「だまっとれん」市民561人の告発状 監視の目を絶やさぬには
現場へ! 見えないカネ⑤
2019年12月。広島地検に市民から計561通にのぼる告発状が提出された。地元選出の法相(当時)・河井克行と妻の参院議員(同)・案里が同年の参院選で買収行為をしていた疑惑が発覚。2人を公職選挙法違反などで刑事告発するものだった。
疑惑は10月に、週刊文春の報道で明らかになった。広島の市民は、自分たちの選挙で不透明なカネが飛び交っていたことを、東京からの報道で初めて知った。
「地元で何もしないでいいのか」という声があがった。市民運動に携わってきた山根岩男(73)らは「河井疑惑をただす会」を立ち上げ、市民から告発状を集めることにした。「真相を明らかにせよ」と記した横断幕を掲げ、街頭宣伝もした。事務局が用意した告発状に、市民たちは次々と氏名や住所を書き入れ、押印した。
20年1月に広島地検は告発状を受理し、捜査を開始。
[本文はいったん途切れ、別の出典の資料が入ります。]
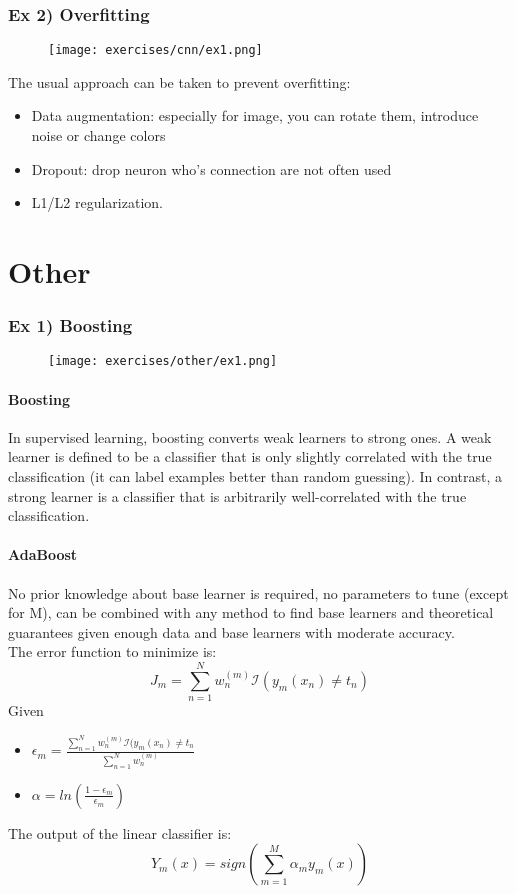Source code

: \subsubsection{Ex 2) Overfitting}
\begin{figure}[H]
    \centering
    \texttt{[image: exercises/cnn/ex1.png]}
\end{figure}

The usual approach can be taken to prevent overfitting:
\begin{itemize}
\item Data augmentation: especially for image, you can rotate them, introduce noise or change colors
\item Dropout: drop neuron who's connection are not often used
\item L1/L2 regularization.
\end{itemize}


\section{Other}


\subsubsection{Ex 1) Boosting}

\begin{figure}[H]
    \centering
    \texttt{[image: exercises/other/ex1.png]}
\end{figure}

\paragraph{Boosting}
In supervised learning, boosting converts weak learners to strong ones. A weak learner is defined to be a classifier that is only slightly correlated with the true classification (it can label examples better than random guessing). In contrast, a strong learner is a classifier that is arbitrarily well-correlated with the true classification.

\paragraph{AdaBoost}
No prior knowledge about base learner is required, no parameters to tune (except for M), can be combined with any method to find base learners and theoretical guarantees given enough data and base learners with moderate accuracy.\\
The error function to minimize is:
\[J_m=\sum_{n=1}^N w_n^{(m)}\mathcal{I}(y_m(x_n)\neq t_n)\]
Given 
\begin{itemize}
\item $\epsilon_m = \frac{\sum_{n=1}^N w_n^{(m)}\mathcal{I}(y_m(x_n)\neq t_n}{\sum_{n=1}^N w_n^{(m)}}$
\item $\alpha=ln(\frac{1-\epsilon_m}{\epsilon_m})$
\end{itemize}
The output of the linear classifier is:
\[Y_m(x)=sign(\sum_{m=1}^M\alpha_my_m(x))\]


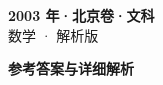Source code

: \documentclass[zihao=-4, a4paper]{ctexart}
\begin{document}
\begin{center}
  {\Large\bfseries 2003 年·北京卷·文科}\\[4pt]
  {\large 数学 · 解析版}
\end{center}
\medskip
{}

\clearpage
{}
\begin{center}{\Large\bfseries 参考答案与详细解析}\end{center}
\medskip

\end{document}
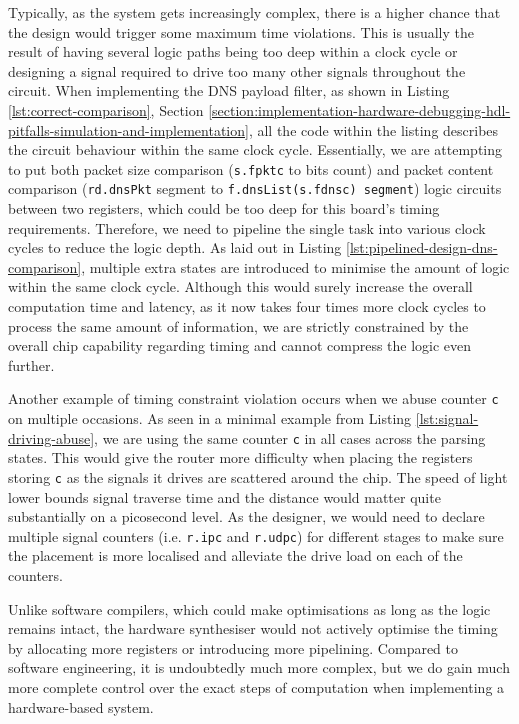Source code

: \documentclass[a4paper]{report}
\newcommand{\code}{\texttt}
\begin{document}
Typically, as the system gets increasingly complex, there is a higher chance that the design would trigger some maximum time violations. This is usually the result of having several logic paths being too deep within a clock cycle or designing a signal required to drive too many other signals throughout the circuit. When implementing the DNS payload filter, as shown in Listing \ref{lst:correct-comparison}, Section \ref{section:implementation-hardware-debugging-hdl-pitfalls-simulation-and-implementation}, all the code within the listing describes the circuit behaviour within the same clock cycle. Essentially, we are attempting to put both packet size comparison (\code{s.fpktc} to bits count) and packet content comparison (\code{rd.dnsPkt} segment to \code{f.dnsList(s.fdnsc) segment}) logic circuits between two registers, which could be too deep for this board's timing requirements. Therefore, we need to pipeline the single task into various clock cycles to reduce the logic depth. As laid out in Listing \ref{lst:pipelined-design-dns-comparison}, multiple extra states are introduced to minimise the amount of logic within the same clock cycle. Although this would surely increase the overall computation time and latency, as it now takes four times more clock cycles to process the same amount of information, we are strictly constrained by the overall chip capability regarding timing and cannot compress the logic even further.

Another example of timing constraint violation occurs when we abuse counter \code{c} on multiple occasions. As seen in a minimal example from Listing \ref{lst:signal-driving-abuse}, we are using the same counter \code{c} in all cases across the parsing states. This would give the router more difficulty when placing the registers storing \code{c} as the signals it drives are scattered around the chip. The speed of light lower bounds signal traverse time and the distance would matter quite substantially on a picosecond level. As the designer, we would need to declare multiple signal counters (i.e. \code{r.ipc} and \code{r.udpc}) for different stages to make sure the placement is more localised and alleviate the drive load on each of the counters. 

Unlike software compilers, which could make optimisations as long as the logic remains intact, the hardware synthesiser would not actively optimise the timing by allocating more registers or introducing more pipelining. Compared to software engineering, it is undoubtedly much more complex, but we do gain much more complete control over the exact steps of computation when implementing a hardware-based system.
\end{document}
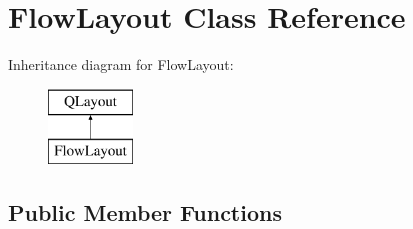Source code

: \hypertarget{classFlowLayout}{\section{Flow\+Layout Class Reference}
\label{classFlowLayout}
}
Inheritance diagram for Flow\+Layout\+:\begin{figure}[H]
\begin{center}
\leavevmode
\includegraphics[height=2.000000cm]{classFlowLayout}
\end{center}
\end{figure}
\subsection*{Public Member Functions}
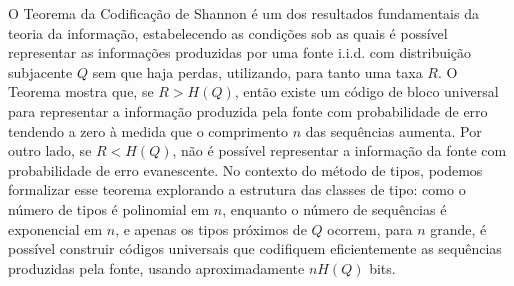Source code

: O Teorema da Codificação de Shannon é um dos resultados fundamentais da teoria
da informação, estabelecendo as condições sob as quais é possível representar
as informações produzidas por uma fonte i.i.d. com distribuição subjacente $Q$
sem que haja perdas, utilizando, para tanto uma taxa $R$.
O Teorema mostra que, se $R > H(Q)$, então existe um código de bloco universal
para representar a informação produzida pela fonte com probabilidade de erro
tendendo a zero à medida que o comprimento $n$ das sequências aumenta.
Por outro lado, se $R < H(Q)$, não é possível representar a informação da fonte
com probabilidade de erro evanescente.
No contexto do método de tipos, podemos formalizar esse teorema explorando a
estrutura das classes de tipo: como o número de tipos é polinomial em $n$,
enquanto o número de sequências é exponencial em $n$, e apenas os tipos próximos
de $Q$ ocorrem, para $n$ grande, é possível construir códigos universais que
codifiquem eficientemente as sequências produzidas pela fonte, usando aproximadamente 
$nH(Q)$ bits.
6月に河井夫妻を逮捕、その後起訴した。
告発状をまとめた弁護士の山田延広(75)は当初、他の弁護士からこう忠告されたという。「週刊誌の報道だけで告発すれば、逆に誣告(ぶこく)罪を問われかねない」。山田は「市民は怒りを持っていた。会の運動の広がりが、検察を動かした」と振り返る。
政治とカネの問題をめぐり、一般市民が政治家を告発する例は日本では珍しい。
背景には、情報公開が不十分なため市民が気づきを得にくいことがある。政治資金制度に詳しい日大名誉教授の岩井奉信(74)は「日本も米国のように議員の収支データを見えやすくすれば、不正を告発する団体や個人はもっと出てくるはずだ」と話す。